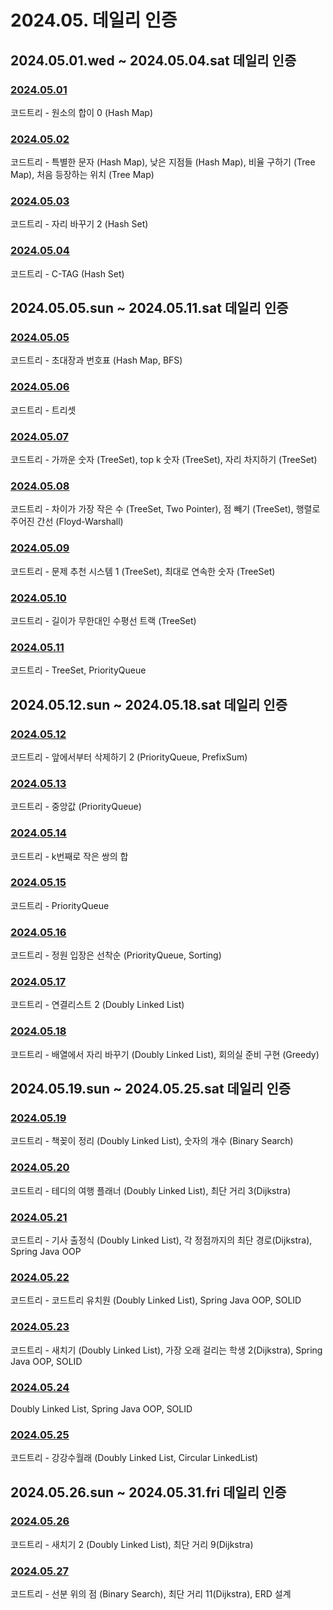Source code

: # 2024.05. 데일리 인증

## 2024.05.01.wed ~ 2024.05.04.sat 데일리 인증

### [2024.05.01](https://github.com/jwelyl/daily_certification/blob/main/2024/05/01/24_05_01_daily_certification.md)
코드트리 - 원소의 합이 0 (Hash Map)

### [2024.05.02](https://github.com/jwelyl/daily_certification/blob/main/2024/05/02/24_05_02_daily_certification.md)
코드트리 - 특별한 문자 (Hash Map), 낮은 지점들 (Hash Map), 비율 구하기 (Tree Map), 처음 등장하는 위치 (Tree Map)

### [2024.05.03](https://github.com/jwelyl/daily_certification/blob/main/2024/05/03/24_05_03_daily_certification.md)
코드트리 - 자리 바꾸기 2 (Hash Set)

### [2024.05.04](https://github.com/jwelyl/daily_certification/blob/main/2024/05/04/24_05_04_daily_certification.md)
코드트리 - C-TAG (Hash Set)

## 2024.05.05.sun ~ 2024.05.11.sat 데일리 인증

### [2024.05.05](https://github.com/jwelyl/daily_certification/blob/main/2024/05/05/24_05_05_daily_certification.md)
코드트리 - 초대장과 번호표 (Hash Map, BFS)

### [2024.05.06](https://github.com/jwelyl/daily_certification/blob/main/2024/05/06/24_05_06_daily_certification.md)
코드트리 - 트리셋

### [2024.05.07](https://github.com/jwelyl/daily_certification/blob/main/2024/05/07/24_05_07_daily_certification.md)
코드트리 - 가까운 숫자 (TreeSet), top k 숫자 (TreeSet), 자리 차지하기 (TreeSet)

### [2024.05.08](https://github.com/jwelyl/daily_certification/blob/main/2024/05/08/24_05_08_daily_certification.md)
코드트리 - 차이가 가장 작은 수 (TreeSet, Two Pointer), 점 빼기 (TreeSet), 행렬로 주어진 간선 (Floyd-Warshall)

### [2024.05.09](https://github.com/jwelyl/daily_certification/blob/main/2024/05/09/24_05_09_daily_certification.md)
코드트리 -  문제 추천 시스템 1 (TreeSet), 최대로 연속한 숫자 (TreeSet)

### [2024.05.10](https://github.com/jwelyl/daily_certification/blob/main/2024/05/10/24_05_10_daily_certification.md)
코드트리 -  길이가 무한대인 수평선 트랙 (TreeSet)

### [2024.05.11](https://github.com/jwelyl/daily_certification/blob/main/2024/05/11/24_05_11_daily_certification.md)
코드트리 - TreeSet, PriorityQueue

## 2024.05.12.sun ~ 2024.05.18.sat 데일리 인증

### [2024.05.12](https://github.com/jwelyl/daily_certification/blob/main/2024/05/12/24_05_12_daily_certification.md)
코드트리 - 앞에서부터 삭제하기 2 (PriorityQueue, PrefixSum)

### [2024.05.13](https://github.com/jwelyl/daily_certification/blob/main/2024/05/13/24_05_13_daily_certification.md)
코드트리 - 중앙값 (PriorityQueue)

### [2024.05.14](https://github.com/jwelyl/daily_certification/blob/main/2024/05/14/24_05_14_daily_certification.md)
코드트리 - k번째로 작은 쌍의 합

### [2024.05.15](https://github.com/jwelyl/daily_certification/blob/main/2024/05/15/24_05_15_daily_certification.md)
코드트리 - PriorityQueue

### [2024.05.16](https://github.com/jwelyl/daily_certification/blob/main/2024/05/16/24_05_16_daily_certification.md)
코드트리 - 정원 입장은 선착순 (PriorityQueue, Sorting)

### [2024.05.17](https://github.com/jwelyl/daily_certification/blob/main/2024/05/17/24_05_17_daily_certification.md)
코드트리 - 연결리스트 2 (Doubly Linked List)

### [2024.05.18](https://github.com/jwelyl/daily_certification/blob/main/2024/05/18/24_05_18_daily_certification.md)
코드트리 - 배열에서 자리 바꾸기 (Doubly Linked List), 회의실 준비 구현 (Greedy)

## 2024.05.19.sun ~ 2024.05.25.sat 데일리 인증

### [2024.05.19](https://github.com/jwelyl/daily_certification/blob/main/2024/05/19/24_05_19_daily_certification.md)
코드트리 - 책꽂이 정리 (Doubly Linked List), 숫자의 개수 (Binary Search)

### [2024.05.20](https://github.com/jwelyl/daily_certification/blob/main/2024/05/20/24_05_20_daily_certification.md)
코드트리 - 테디의 여행 플래너 (Doubly Linked List), 최단 거리 3(Dijkstra)

### [2024.05.21](https://github.com/jwelyl/daily_certification/blob/main/2024/05/21/24_05_21_daily_certification.md)
코드트리 - 기사 출정식 (Doubly Linked List), 각 정점까지의 최단 경로(Dijkstra), Spring Java OOP

### [2024.05.22](https://github.com/jwelyl/daily_certification/blob/main/2024/05/22/24_05_22_daily_certification.md)
코드트리 - 코드트리 유치원 (Doubly Linked List), Spring Java OOP, SOLID

### [2024.05.23](https://github.com/jwelyl/daily_certification/blob/main/2024/05/23/24_05_23_daily_certification.md)
코드트리 - 새치기 (Doubly Linked List), 가장 오래 걸리는 학생 2(Dijkstra), Spring Java OOP, SOLID

### [2024.05.24](https://github.com/jwelyl/daily_certification/blob/main/2024/05/24/24_05_24_daily_certification.md)
Doubly Linked List, Spring Java OOP, SOLID

### [2024.05.25](https://github.com/jwelyl/daily_certification/blob/main/2024/05/25/24_05_25_daily_certification.md)
코드트리 - 강강수월래 (Doubly Linked List, Circular LinkedList)

## 2024.05.26.sun ~ 2024.05.31.fri 데일리 인증

### [2024.05.26](https://github.com/jwelyl/daily_certification/blob/main/2024/05/26/24_05_26_daily_certification.md)
코드트리 - 새치기 2 (Doubly Linked List), 최단 거리 9(Dijkstra)

### [2024.05.27](https://github.com/jwelyl/daily_certification/blob/main/2024/05/27/24_05_27_daily_certification.md)
코드트리 - 선분 위의 점 (Binary Search), 최단 거리 11(Dijkstra), ERD 설계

=-=-=-=-=

Problem to work on: The answer should be only the number of lines in the data that include "Search".

Task result: 2